DATA EXTRACTS:
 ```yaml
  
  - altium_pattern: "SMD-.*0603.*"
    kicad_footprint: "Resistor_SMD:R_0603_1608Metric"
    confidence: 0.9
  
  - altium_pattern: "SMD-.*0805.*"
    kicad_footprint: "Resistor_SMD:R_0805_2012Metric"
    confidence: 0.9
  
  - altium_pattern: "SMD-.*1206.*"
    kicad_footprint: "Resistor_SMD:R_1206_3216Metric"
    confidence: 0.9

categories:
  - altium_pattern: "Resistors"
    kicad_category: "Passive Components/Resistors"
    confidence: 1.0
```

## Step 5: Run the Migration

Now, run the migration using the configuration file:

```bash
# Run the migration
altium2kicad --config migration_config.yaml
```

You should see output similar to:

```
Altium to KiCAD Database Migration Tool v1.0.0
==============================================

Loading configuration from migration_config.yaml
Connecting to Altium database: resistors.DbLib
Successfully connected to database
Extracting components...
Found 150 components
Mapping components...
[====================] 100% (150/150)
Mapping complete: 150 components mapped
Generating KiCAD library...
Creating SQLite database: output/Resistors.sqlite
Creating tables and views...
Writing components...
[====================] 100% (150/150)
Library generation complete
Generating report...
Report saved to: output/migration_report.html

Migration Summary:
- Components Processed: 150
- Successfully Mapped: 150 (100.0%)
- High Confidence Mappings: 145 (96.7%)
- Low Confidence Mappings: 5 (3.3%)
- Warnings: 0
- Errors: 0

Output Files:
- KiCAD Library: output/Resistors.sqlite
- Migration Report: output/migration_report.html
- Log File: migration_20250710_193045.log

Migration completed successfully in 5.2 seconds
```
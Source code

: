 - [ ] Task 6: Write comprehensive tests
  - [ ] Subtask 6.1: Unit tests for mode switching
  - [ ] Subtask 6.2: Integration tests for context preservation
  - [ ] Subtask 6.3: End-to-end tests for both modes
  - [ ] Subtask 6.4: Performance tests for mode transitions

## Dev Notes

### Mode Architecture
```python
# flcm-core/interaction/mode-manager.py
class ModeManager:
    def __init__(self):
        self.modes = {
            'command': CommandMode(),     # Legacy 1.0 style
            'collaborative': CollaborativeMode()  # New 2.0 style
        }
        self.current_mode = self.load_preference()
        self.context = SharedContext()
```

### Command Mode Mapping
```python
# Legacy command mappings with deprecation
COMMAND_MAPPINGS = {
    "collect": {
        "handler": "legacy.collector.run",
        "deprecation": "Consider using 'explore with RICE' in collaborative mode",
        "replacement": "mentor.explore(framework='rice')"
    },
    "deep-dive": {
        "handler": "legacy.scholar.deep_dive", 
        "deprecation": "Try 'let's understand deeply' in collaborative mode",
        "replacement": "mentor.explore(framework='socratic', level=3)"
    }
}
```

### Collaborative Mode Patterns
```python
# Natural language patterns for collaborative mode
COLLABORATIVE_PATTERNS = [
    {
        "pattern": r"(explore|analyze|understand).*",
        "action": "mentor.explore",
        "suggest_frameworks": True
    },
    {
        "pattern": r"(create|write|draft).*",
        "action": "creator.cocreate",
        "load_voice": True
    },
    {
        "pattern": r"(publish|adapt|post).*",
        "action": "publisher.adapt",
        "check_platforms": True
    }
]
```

PROBLEM STATEMENT: Among the lines above, find those holding "Subtask" and copy each one.

TASK OUTPUT:
  - [ ] Subtask 6.1: Unit tests for mode switching
  - [ ] Subtask 6.2: Integration tests for context preservation
  - [ ] Subtask 6.3: End-to-end tests for both modes
  - [ ] Subtask 6.4: Performance tests for mode transitions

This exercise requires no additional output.